## TASK PROMPT
Print each record exactly, with no word added or removed.

- - - - -

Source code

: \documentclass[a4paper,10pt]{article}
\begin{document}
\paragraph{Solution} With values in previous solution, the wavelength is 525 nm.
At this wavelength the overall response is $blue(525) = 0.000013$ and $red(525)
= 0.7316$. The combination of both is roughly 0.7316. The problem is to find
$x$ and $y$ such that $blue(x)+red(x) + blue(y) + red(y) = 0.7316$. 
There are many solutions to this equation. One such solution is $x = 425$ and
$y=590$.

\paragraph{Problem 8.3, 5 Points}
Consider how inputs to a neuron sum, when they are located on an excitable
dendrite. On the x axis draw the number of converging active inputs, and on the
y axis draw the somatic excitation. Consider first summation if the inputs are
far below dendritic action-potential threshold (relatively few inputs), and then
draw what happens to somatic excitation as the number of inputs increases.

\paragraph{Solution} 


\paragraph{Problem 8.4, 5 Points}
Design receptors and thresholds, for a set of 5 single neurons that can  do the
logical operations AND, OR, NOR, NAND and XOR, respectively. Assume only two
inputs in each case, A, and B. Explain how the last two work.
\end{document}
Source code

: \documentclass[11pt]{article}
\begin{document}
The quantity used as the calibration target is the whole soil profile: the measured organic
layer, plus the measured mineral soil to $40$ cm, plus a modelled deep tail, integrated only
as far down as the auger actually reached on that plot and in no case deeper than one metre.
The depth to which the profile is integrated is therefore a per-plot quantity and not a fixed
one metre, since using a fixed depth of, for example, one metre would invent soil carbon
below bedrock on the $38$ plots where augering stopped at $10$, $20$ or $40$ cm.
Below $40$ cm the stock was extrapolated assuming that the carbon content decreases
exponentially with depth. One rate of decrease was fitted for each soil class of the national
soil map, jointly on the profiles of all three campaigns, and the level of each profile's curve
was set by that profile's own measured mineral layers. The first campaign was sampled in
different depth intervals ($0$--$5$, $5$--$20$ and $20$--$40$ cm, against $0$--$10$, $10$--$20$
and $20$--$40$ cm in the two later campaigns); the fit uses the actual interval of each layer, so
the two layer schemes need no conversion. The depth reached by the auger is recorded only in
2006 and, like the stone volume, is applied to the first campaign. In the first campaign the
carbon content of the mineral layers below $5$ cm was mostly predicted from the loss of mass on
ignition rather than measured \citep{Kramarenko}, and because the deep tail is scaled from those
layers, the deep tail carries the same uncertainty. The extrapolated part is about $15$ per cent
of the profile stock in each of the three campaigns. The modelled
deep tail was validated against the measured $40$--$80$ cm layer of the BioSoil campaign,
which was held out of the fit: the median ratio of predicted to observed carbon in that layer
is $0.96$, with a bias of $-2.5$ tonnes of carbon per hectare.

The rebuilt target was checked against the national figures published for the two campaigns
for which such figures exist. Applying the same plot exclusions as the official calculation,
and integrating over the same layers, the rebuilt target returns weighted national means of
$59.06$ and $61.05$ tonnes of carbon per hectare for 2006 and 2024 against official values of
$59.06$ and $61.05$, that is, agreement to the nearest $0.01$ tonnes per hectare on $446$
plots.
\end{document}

- - - - -

## EXPECTED ANSWER
Source code

: \documentclass[a4paper,10pt]{article}
\begin{document}
\paragraph{Solution} With values in previous solution, the wavelength is 525 nm.
At this wavelength the overall response is $blue(525) = 0.000013$ and $red(525)
= 0.7316$. The combination of both is roughly 0.7316. The problem is to find
$x$ and $y$ such that $blue(x)+red(x) + blue(y) + red(y) = 0.7316$. 
There are many solutions to this equation. One such solution is $x = 425$ and
$y=590$.

\paragraph{Problem 8.3, 5 Points}
Consider how inputs to a neuron sum, when they are located on an excitable
dendrite. On the x axis draw the number of converging active inputs, and on the
y axis draw the somatic excitation. Consider first summation if the inputs are
far below dendritic action-potential threshold (relatively few inputs), and then
draw what happens to somatic excitation as the number of inputs increases.

\paragraph{Solution} 


\paragraph{Problem 8.4, 5 Points}
Design receptors and thresholds, for a set of 5 single neurons that can  do the
logical operations AND, OR, NOR, NAND and XOR, respectively. Assume only two
inputs in each case, A, and B. Explain how the last two work.
\end{document}
Source code

: \documentclass[11pt]{article}
\begin{document}
The quantity used as the calibration target is the whole soil profile: the measured organic
layer, plus the measured mineral soil to $40$ cm, plus a modelled deep tail, integrated only
as far down as the auger actually reached on that plot and in no case deeper than one metre.
The depth to which the profile is integrated is therefore a per-plot quantity and not a fixed
one metre, since using a fixed depth of, for example, one metre would invent soil carbon
below bedrock on the $38$ plots where augering stopped at $10$, $20$ or $40$ cm.
Below $40$ cm the stock was extrapolated assuming that the carbon content decreases
exponentially with depth. One rate of decrease was fitted for each soil class of the national
soil map, jointly on the profiles of all three campaigns, and the level of each profile's curve
was set by that profile's own measured mineral layers. The first campaign was sampled in
different depth intervals ($0$--$5$, $5$--$20$ and $20$--$40$ cm, against $0$--$10$, $10$--$20$
and $20$--$40$ cm in the two later campaigns); the fit uses the actual interval of each layer, so
the two layer schemes need no conversion. The depth reached by the auger is recorded only in
2006 and, like the stone volume, is applied to the first campaign. In the first campaign the
carbon content of the mineral layers below $5$ cm was mostly predicted from the loss of mass on
ignition rather than measured \citep{Kramarenko}, and because the deep tail is scaled from those
layers, the deep tail carries the same uncertainty. The extrapolated part is about $15$ per cent
of the profile stock in each of the three campaigns. The modelled
deep tail was validated against the measured $40$--$80$ cm layer of the BioSoil campaign,
which was held out of the fit: the median ratio of predicted to observed carbon in that layer
is $0.96$, with a bias of $-2.5$ tonnes of carbon per hectare.

The rebuilt target was checked against the national figures published for the two campaigns
for which such figures exist. Applying the same plot exclusions as the official calculation,
and integrating over the same layers, the rebuilt target returns weighted national means of
$59.06$ and $61.05$ tonnes of carbon per hectare for 2006 and 2024 against official values of
$59.06$ and $61.05$, that is, agreement to the nearest $0.01$ tonnes per hectare on $446$
plots.
\end{document}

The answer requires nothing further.